Remarque préliminaire
Comme indiqué précédemment, la requérante a inséré dans ses observations un lien direct vers un site Internet où des informations supplémentaires pourraient prétendument être trouvées en ce qui concerne la procédure prétendument pendante à l’encontre de M. J.P.
La division d’annulation ne peut se fonder que sur les éléments de preuve produits par les parties, et la simple indication d’un site web au moyen d’un hyperlien ne constitue pas une preuve. Il est manifeste que, par sa nature même, un hyperlien vers un site web ne permet pas que le contenu et les données auxquels il est censé renvoyer soient copiés et transmis en tant que document afin que l’autre partie puisse accéder à ces informations. En outre, les sites web sont facilement mis à jour et la plupart ne fournissent aucune archive des documents précédemment présentés ou affichent des enregistrements qui permettraient aux membres du public d’établir avec précision quand un contenu particulier a été publié. Par conséquent, l’authenticité, la fiabilité et la stabilité des éléments de preuve ne sauraient être suffisamment garanties par la simple présentation d’un hyperlien vers un site web.

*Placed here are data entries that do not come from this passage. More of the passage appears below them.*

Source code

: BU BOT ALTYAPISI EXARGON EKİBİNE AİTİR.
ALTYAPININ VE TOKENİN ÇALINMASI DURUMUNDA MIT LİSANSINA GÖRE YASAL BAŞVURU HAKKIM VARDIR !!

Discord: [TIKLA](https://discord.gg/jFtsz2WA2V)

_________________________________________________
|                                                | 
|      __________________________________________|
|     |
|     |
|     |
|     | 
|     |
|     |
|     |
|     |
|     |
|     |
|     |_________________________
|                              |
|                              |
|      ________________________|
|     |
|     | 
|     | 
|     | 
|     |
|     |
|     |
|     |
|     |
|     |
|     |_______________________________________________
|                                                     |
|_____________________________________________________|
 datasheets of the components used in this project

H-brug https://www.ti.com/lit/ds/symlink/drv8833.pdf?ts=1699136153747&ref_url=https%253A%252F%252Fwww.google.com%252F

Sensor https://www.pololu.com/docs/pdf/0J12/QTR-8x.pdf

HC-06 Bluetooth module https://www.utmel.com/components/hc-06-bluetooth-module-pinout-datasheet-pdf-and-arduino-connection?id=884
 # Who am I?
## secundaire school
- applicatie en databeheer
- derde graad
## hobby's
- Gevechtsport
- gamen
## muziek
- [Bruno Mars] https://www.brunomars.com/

Les éléments de preuve en ligne ne sont recevables que dans un nombre limité de cas, ainsi qu’il est indiqué à l’article 7, paragraphe 3, du RDMUE, et en particulier pour étayer les droits nationaux antérieurs et attester le contenu du droit national, conformément à l’article 8, paragraphe 4, du RMUE. Dans tous les autres cas, comme en l’espèce, les éléments de preuve, même s’ils sont disponibles en ligne, doivent être fournis à l’Office sous la forme de documents tels que des impressions/captures d’écran, enregistrés sur un support numérique ou sous une autre forme appropriée.
Par conséquent, la présentation de liens directs vers des sites web ne saurait être considérée comme une preuve valable et ne saurait être prise en considération.
Appréciation de la mauvaise foi
La date pertinente aux fins de l’appréciation de l’existence de la mauvaise foi du titulaire de la marque de l’Union européenne est la date de dépôt de la demande d’enregistrement, en l’espèce l’affaire R 04/09/2023.
L’argumentation de la demanderesse est essentiellement axée sur la relation commerciale antérieure avec M. J.P./ses sociétés, l’accord de transfert du 27/07/2023 conclu avec MPWiW concernant la marque «Biały Mi'», le dépôt ultérieur d’une marque identique par la titulaire de la MUE et le fait que les entités impliquées étaient liées par l’intermédiaire de structures d’entreprise et/ou de représentation juridique partagée. La requérante soutient que ces éléments démontreraient la mauvaise foi du titulaire. Elle affirme que la titulaire n’était pas autorisée à déposer la MUE contestée étant donné que la marque avait déjà été transférée à la demanderesse par MPWiW. En outre, le dépôt de la marque au nom d’une autre société détenue par M. J. P. visait à rendre plus difficile la revendication des droits sur la marque.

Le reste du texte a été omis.